WHAT IS REQUIRED. Look over the listing below and tally the lines in which the word "failure" turns up. Answer with the tally only.

THE DATA.
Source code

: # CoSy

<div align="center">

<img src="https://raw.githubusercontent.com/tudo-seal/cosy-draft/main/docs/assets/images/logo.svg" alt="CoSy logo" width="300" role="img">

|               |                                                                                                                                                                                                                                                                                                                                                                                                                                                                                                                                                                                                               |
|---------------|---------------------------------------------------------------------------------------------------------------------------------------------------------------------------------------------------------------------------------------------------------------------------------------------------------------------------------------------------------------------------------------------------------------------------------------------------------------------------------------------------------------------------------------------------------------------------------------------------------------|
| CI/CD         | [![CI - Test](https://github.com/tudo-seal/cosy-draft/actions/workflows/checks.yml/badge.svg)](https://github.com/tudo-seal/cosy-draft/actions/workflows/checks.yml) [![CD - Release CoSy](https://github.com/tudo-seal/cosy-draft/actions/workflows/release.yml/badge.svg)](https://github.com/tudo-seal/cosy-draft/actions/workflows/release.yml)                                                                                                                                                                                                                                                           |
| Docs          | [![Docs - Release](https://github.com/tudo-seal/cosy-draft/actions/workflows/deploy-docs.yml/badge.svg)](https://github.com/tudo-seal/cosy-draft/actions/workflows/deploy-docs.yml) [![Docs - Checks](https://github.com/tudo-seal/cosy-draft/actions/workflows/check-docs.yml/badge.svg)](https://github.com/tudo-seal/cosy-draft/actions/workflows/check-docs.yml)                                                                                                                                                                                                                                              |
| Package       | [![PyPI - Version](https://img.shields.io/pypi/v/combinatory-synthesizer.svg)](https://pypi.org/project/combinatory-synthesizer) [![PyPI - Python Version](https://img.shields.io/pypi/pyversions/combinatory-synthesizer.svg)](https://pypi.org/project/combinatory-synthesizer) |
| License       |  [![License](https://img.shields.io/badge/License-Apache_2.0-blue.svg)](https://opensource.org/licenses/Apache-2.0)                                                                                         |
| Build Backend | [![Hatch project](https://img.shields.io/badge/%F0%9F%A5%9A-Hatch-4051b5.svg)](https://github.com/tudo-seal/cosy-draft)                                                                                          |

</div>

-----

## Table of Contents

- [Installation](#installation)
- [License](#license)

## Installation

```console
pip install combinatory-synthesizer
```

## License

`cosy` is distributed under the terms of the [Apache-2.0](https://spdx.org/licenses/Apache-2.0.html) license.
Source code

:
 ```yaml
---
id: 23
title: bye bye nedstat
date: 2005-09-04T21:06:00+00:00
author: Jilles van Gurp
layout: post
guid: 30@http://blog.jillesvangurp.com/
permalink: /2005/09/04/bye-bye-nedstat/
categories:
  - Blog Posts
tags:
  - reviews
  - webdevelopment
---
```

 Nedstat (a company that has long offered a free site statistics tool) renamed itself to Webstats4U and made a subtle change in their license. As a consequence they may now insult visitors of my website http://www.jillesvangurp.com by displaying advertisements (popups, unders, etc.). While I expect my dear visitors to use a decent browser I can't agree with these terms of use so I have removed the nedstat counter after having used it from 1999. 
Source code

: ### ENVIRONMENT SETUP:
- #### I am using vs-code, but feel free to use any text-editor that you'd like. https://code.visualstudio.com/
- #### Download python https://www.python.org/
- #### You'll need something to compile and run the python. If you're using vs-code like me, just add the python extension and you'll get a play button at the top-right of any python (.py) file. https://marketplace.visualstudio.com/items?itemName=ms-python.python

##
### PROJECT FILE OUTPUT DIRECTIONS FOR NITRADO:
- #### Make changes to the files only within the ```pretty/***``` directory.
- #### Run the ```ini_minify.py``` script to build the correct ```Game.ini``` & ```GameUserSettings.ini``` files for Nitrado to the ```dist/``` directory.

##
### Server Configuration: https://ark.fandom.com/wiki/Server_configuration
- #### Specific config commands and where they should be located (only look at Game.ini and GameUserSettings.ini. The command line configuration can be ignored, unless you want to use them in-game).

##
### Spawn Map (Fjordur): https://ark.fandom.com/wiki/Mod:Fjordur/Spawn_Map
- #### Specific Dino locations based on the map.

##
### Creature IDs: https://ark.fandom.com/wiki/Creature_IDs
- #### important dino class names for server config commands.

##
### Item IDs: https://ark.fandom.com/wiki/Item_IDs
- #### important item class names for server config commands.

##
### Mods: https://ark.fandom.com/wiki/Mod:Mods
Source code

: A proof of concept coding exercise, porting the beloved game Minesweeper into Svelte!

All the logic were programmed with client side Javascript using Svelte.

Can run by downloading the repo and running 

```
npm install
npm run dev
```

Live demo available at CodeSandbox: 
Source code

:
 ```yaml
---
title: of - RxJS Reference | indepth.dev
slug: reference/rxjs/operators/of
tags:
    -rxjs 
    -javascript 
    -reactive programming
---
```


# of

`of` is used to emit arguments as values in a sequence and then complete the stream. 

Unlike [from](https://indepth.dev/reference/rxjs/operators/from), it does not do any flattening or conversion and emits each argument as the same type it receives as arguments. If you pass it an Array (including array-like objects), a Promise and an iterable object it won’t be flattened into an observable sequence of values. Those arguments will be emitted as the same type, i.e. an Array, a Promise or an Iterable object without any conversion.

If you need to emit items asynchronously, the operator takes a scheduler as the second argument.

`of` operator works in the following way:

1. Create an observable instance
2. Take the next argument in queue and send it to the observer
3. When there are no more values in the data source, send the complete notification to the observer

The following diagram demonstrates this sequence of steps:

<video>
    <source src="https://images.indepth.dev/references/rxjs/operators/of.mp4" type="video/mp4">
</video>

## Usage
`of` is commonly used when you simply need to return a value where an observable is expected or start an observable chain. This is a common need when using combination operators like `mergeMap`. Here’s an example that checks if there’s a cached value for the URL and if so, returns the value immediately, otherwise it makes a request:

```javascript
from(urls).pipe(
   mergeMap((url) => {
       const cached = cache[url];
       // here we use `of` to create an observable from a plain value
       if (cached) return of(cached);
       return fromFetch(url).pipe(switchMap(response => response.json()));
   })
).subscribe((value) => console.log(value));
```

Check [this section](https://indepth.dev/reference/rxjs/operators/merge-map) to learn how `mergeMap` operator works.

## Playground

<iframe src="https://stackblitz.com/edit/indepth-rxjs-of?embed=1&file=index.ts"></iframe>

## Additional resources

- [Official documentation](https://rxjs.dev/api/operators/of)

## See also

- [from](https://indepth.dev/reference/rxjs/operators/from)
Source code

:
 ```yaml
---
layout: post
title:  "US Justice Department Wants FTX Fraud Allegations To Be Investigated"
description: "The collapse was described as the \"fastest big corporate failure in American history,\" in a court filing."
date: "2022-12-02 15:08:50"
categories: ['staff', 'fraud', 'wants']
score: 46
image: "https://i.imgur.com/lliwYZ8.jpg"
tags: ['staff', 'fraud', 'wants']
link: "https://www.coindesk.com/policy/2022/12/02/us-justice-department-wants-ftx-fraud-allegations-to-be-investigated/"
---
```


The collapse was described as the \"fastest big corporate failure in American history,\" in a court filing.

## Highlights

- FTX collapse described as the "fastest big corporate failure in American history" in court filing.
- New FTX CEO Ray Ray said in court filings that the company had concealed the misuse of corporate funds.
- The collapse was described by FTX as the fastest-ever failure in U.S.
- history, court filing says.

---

RESPONSE AREA. 4